Harriet Green Revives Thomas Cook

 Holiday operator Thomas Cook has reported an eighth straight rise in quarterly profits as its “leaner, fitter and better” form continues to confound travelers expectations.

The once-troubled British business reported £33m profits before interest and tax for the three months to June, bolstered by a rejuvenated market for last-minute deals and city breaks in mainland Europe.
The company credited the dramatic rise - compared against £1m over the same period in 2013 - to increased appetite for its new products and a £51m cost-cutting regime executed in the third quarter.
City breaks and Thomas Cook’s recently launched “concept hotels”, such as adult-only or budget-travel facilities, were among the biggest drivers of increased demand.
It also claims to have seen stronger late-summer bookings in the UK, Germany and northern Europe, and encouraging bookings for the winter 2014-15 and summer 2015 seasons.
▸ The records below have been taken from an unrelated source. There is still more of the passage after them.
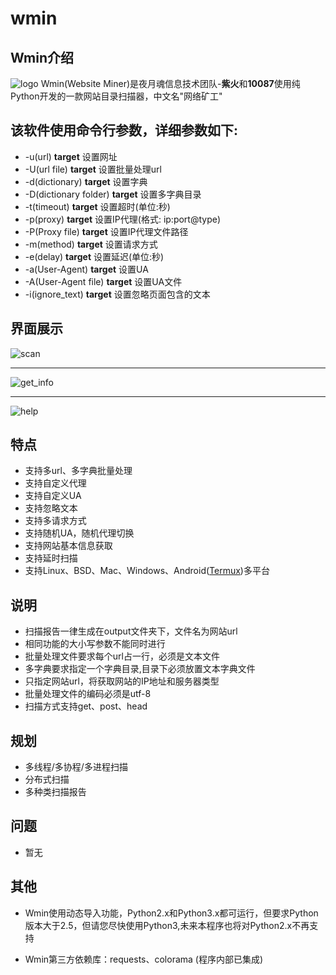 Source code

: # wmin
Wmin介绍
-------
![logo](https://magician333.github.io/logo.png)
Wmin(Website Miner)是夜月魂信息技术团队-**紫火**和**10087**使用纯Python开发的一款网站目录扫描器，中文名"网络矿工"


该软件使用命令行参数，详细参数如下:
------
* -u(url) **target**    设置网址
* -U(url file) **target**    设置批量处理url
* -d(dictionary) **target**    设置字典
* -D(dictionary folder) **target**    设置多字典目录
* -t(timeout) **target**    设置超时(单位:秒)
* -p(proxy) **target**    设置IP代理(格式: ip:port@type)
* -P(Proxy file) **target**    设置IP代理文件路径
* -m(method) **target**    设置请求方式
* -e(delay) **target**    设置延迟(单位:秒)
* -a(User-Agent) **target**    设置UA
*  -A(User-Agent file) **target**    设置UA文件
* -i(ignore_text)    **target**    设置忽略页面包含的文本

界面展示
------
![scan](https://magician333.github.io/scan.png)
***
![get_info](https://magician333.github.io/get_info.png)
***
![help](https://magician333.github.io/help.png)

特点
------
* 支持多url、多字典批量处理
* 支持自定义代理
* 支持自定义UA
* 支持忽略文本
* 支持多请求方式
* 支持随机UA，随机代理切换
* 支持网站基本信息获取
* 支持延时扫描
* 支持Linux、BSD、Mac、Windows、Android([Termux](https://termux.com))多平台

说明
------
* 扫描报告一律生成在output文件夹下，文件名为网站url
* 相同功能的大小写参数不能同时进行
* 批量处理文件要求每个url占一行，必须是文本文件
* 多字典要求指定一个字典目录,目录下必须放置文本字典文件
* 只指定网站url，将获取网站的IP地址和服务器类型
* 批量处理文件的编码必须是utf-8
* 扫描方式支持get、post、head

规划
------
* 多线程/多协程/多进程扫描
* 分布式扫描
* 多种类扫描报告

问题
-----
* 暂无

其他
------
* Wmin使用动态导入功能，Python2.x和Python3.x都可运行，但要求Python版本大于2.5，但请您尽快使用Python3,未来本程序也将对Python2.x不再支持

* Wmin第三方依赖库：requests、colorama (程序内部已集成)
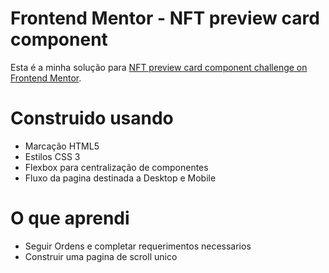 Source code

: # Frontend Mentor - NFT preview card component

Esta é a minha solução para [NFT preview card component challenge on Frontend Mentor](https://www.frontendmentor.io/challenges/nft-preview-card-component-SbdUL_w0U). 


# Construido usando

- Marcação HTML5
- Estilos CSS 3
- Flexbox para centralização de componentes
- Fluxo da pagina destinada a Desktop e Mobile


# O que aprendi

- Seguir Ordens e completar requerimentos necessarios
- Construir uma pagina de scroll unico
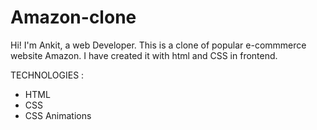 # Amazon-clone
Hi! I'm Ankit, a web Developer. This is a clone of popular e-commmerce website Amazon. I have created it with html and CSS in frontend.

TECHNOLOGIES : 
- HTML
- CSS
- CSS Animations
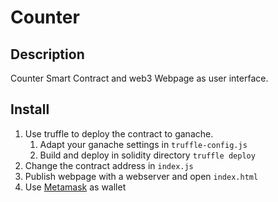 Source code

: # Counter

## Description
Counter Smart Contract and web3 Webpage as user interface.

## Install
1. Use truffle to deploy the contract to ganache.
   1. Adapt your ganache settings in `truffle-config.js`
   2. Build and deploy in solidity directory `truffle deploy`
2. Change the contract address in `index.js`
3. Publish webpage with a webserver and open `index.html`
4. Use [Metamask](https://metamask.io/) as wallet
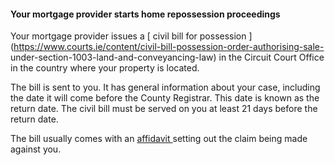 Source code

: ####  **Your mortgage provider starts home repossession proceedings**

Your mortgage provider issues a [ civil bill for possession
](https://www.courts.ie/content/civil-bill-possession-order-authorising-sale-
under-section-1003-land-and-conveyancing-law) in the Circuit Court Office in
the country where your property is located.

The bill is sent to you. It has general information about your case, including
the date it will come before the County Registrar. This date is known as the
return date. The civil bill must be served on you at least 21 days before the
return date.

The bill usually comes with an [ affidavit ](/en/justice/witnesses/affidavit/)
setting out the claim being made against you.
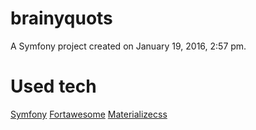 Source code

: brainyquots
===========

A Symfony project created on January 19, 2016, 2:57 pm.

Used tech
=========
[Symfony](http://symfony.com/)
[Fortawesome](http://fortawesome.github.io/Font-Awesome/)
[Materializecss](http://materializecss.com/)
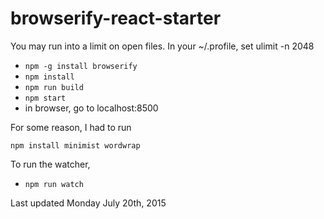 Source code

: browserify-react-starter
========================

You may run into a limit on open files.  In your ~/.profile, set ulimit -n 2048

- `npm -g install browserify`
- `npm install`
- `npm run build`
- `npm start`
- in browser, go to localhost:8500

For some reason, I had to run 

`npm install minimist wordwrap`

To run the watcher,

- `npm run watch`

Last updated Monday July 20th, 2015
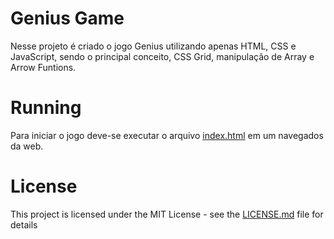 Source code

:Genius Game
=========================
Nesse projeto é criado o jogo Genius utilizando apenas HTML, CSS e JavaScript, sendo o principal conceito, CSS Grid, manipulação de Array e Arrow Funtions.

# Running
Para iniciar o jogo deve-se executar o arquivo [index.html](index.html) em um navegados da web.

# License
This project is licensed under the MIT License - see the [LICENSE.md](LICENSE.md) file for details
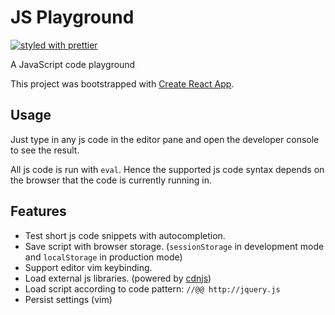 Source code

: # JS Playground

[![styled with prettier](https://img.shields.io/badge/styled_with-prettier-ff69b4.svg)](https://github.com/prettier/prettier)

A JavaScript code playground

This project was bootstrapped with [Create React App](https://github.com/facebook/create-react-app).

## Usage

Just type in any js code in the editor pane and open the developer console to see
the result.

All js code is run with `eval`. Hence the supported js code syntax depends on the
browser that the code is currently running in.

## Features

- Test short js code snippets with autocompletion.
- Save script with browser storage. (`sessionStorage` in development mode and `localStorage` in production mode)
- Support editor vim keybinding.
- Load external js libraries. (powered by [cdnjs](https://cdnjs.com/))
- Load script according to code pattern: `//@@ http://jquery.js`
- Persist settings (vim)
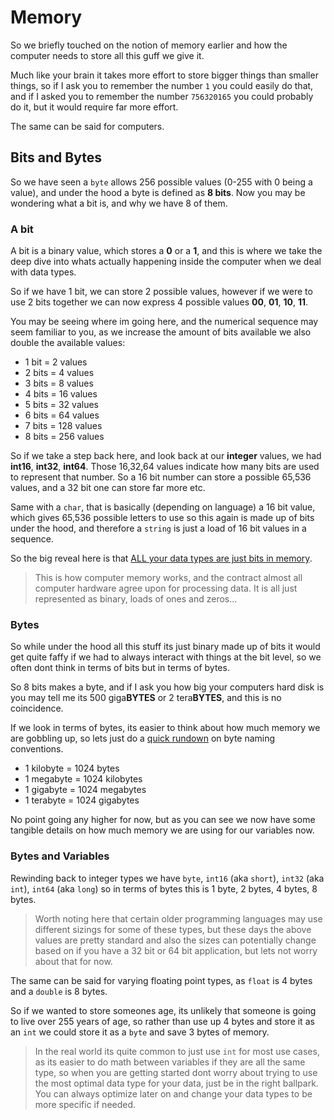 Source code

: # Memory

So we briefly touched on the notion of memory earlier and how the computer needs to store all this guff we give it. 

Much like your brain it takes more effort to store bigger things than smaller things, so if I ask you to remember the number `1` you could easily do that, and if I asked you to remember the number `756320165` you could probably do it, but it would require far more effort.

The same can be said for computers.

## Bits and Bytes

So we have seen a `byte` allows 256 possible values (0-255 with 0 being a value), and under the hood a byte is defined as **8 bits**. Now you may be wondering what a bit is, and why we have 8 of them.

### A bit
A bit is a binary value, which stores a **0** or a **1**, and this is where we take the deep dive into whats actually happening inside the computer when we deal with data types.

So if we have 1 bit, we can store 2 possible values, however if we were to use 2 bits together we can now express 4 possible values **00**, **01**, **10**, **11**.

You may be seeing where im going here, and the numerical sequence may seem familiar to you, as we increase the amount of bits available we also double the available values:

- 1 bit = 2 values
- 2 bits = 4 values
- 3 bits = 8 values
- 4 bits = 16 values
- 5 bits = 32 values
- 6 bits = 64 values
- 7 bits = 128 values
- 8 bits = 256 values

So if we take a step back here, and look back at our **integer** values, we had **int16**, **int32**, **int64**. Those 16,32,64 values indicate how many bits are used to represent that number. So a 16 bit number can store a possible 65,536 values, and a 32 bit one can store far more etc.

Same with a `char`, that is basically (depending on language) a 16 bit value, which gives 65,536 possible letters to use so this again is made up of bits under the hood, and therefore a `string` is just a load of 16 bit values in a sequence.

So the big reveal here is that [ALL your data types are just bits in memory](https://user-images.githubusercontent.com/927201/92087349-49c0d000-edc3-11ea-87f3-656bcdd63580.png). 

> This is how computer memory works, and the contract almost all computer hardware agree upon for processing data. It is all just represented as binary, loads of ones and zeros...

### Bytes

So while under the hood all this stuff its just binary made up of bits it would get quite faffy if we had to always interact with things at the bit level, so we often dont think in terms of bits but in terms of bytes.

So 8 bits makes a byte, and if I ask you how big your computers hard disk is you may tell me its 500 giga**BYTES** or 2 tera**BYTES**, and this is no coincidence.

If we look in terms of bytes, its easier to think about how much memory we are gobbling up, so lets just do a [quick rundown](https://www.reddit.com/r/The_Bogdanoff/comments/5p1dx2/so_heres_the_run_down/) on byte naming conventions.

- 1 kilobyte = 1024 bytes
- 1 megabyte = 1024 kilobytes
- 1 gigabyte = 1024 megabytes
- 1 terabyte = 1024 gigabytes

No point going any higher for now, but as you can see we now have some tangible details on how much memory we are using for our variables now.

### Bytes and Variables

Rewinding back to integer types we have `byte`, `int16` (aka `short`), `int32` (aka `int`), `int64` (aka `long`) so in terms of bytes this is 1 byte, 2 bytes, 4 bytes, 8 bytes.

> Worth noting here that certain older programming languages may use different sizings for some of these types, but these days the above values are pretty standard and also the sizes can potentially change based on if you have a 32 bit or 64 bit application, but lets not worry about that for now.

The same can be said for varying floating point types, as `float` is 4 bytes and a `double` is 8 bytes.

So if we wanted to store someones age, its unlikely that someone is going to live over 255 years of age, so rather than use up 4 bytes and store it as an `int` we could store it as a `byte` and save 3 bytes of memory.

> In the real world its quite common to just use `int` for most use cases, as its easier to do math between variables if they are all the same type, so when you are getting started dont worry about trying to use the most optimal data type for your data, just be in the right ballpark. You can always optimize later on and change your data types to be more specific if needed. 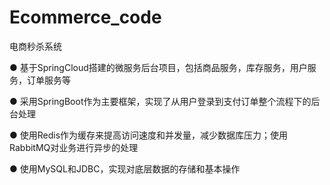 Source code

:# Ecommerce_code
电商秒杀系统

●	基于SpringCloud搭建的微服务后台项目，包括商品服务，库存服务，用户服务，订单服务等

●	采用SpringBoot作为主要框架，实现了从用户登录到支付订单整个流程下的后台处理

●	使用Redis作为缓存来提高访问速度和并发量，减少数据库压力；使用RabbitMQ对业务进行异步的处理

●	使用MySQL和JDBC，实现对底层数据的存储和基本操作





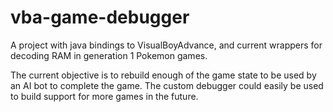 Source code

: vba-game-debugger
=================

A project with java bindings to VisualBoyAdvance, and current wrappers for decoding RAM in generation 1 Pokemon games.

The current objective is to rebuild enough of the game state to be used by an AI bot to complete the game. The custom debugger could easily be used to build support for more games in the future. 

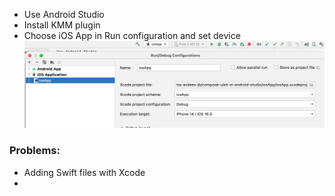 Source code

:  - Use Android Studio
 - Install KMM plugin
 - Choose iOS App in Run configuration and set device
 ![device.png](device.png)

### Problems:
 - Adding Swift files with Xcode
 -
Chief executive Harriet Green said efforts to streamline the holiday provider had “transformed” Thomas Cook from “silos” in 18 markets around the world to “one global business”.
Reflecting on the company’s reversal of fortune, Ms Green said: “Two years ago Thomas Cook was most unwell, and we’ve been driving an ongoing transformation.
“Our strongest performer was the UK, where we doubled earnings before interest and tax (EBIT), and we are on track to take out £150 million of costs by the end of September 2015.
“Efforts to make the business leaner, fitter and better have had a big impact. We’ve also massively improved the quality of our product and there has been stronger demand from our customers.”
Michael Healy, Thomas Cook’s chief financial officer, explained that reduced costs had been achieved through integrating the company’s four separate airlines and increasing efficiency in historically separate branches of the UK business.
The quarterly figures reported a statutory EBIT for the three months to join of a £43 million loss, explained by a series of one-off costs associated with the campaign to streamline operations.
Restructuring costs of £30 million were combined with a £29m contingency fund put aside by Thomas Cook after a landmark ruling this year paved the way for compensation claims for flight delays.
The Court of Appeals ruling created the potential for travellers to claims money back from the cost of flights delayed by routine technical problems.
Jet2, the airline implicated in the original case, have applied to the Supreme Court for permission to appeal the decision and, if granted, a review is likely to take place in late 2015.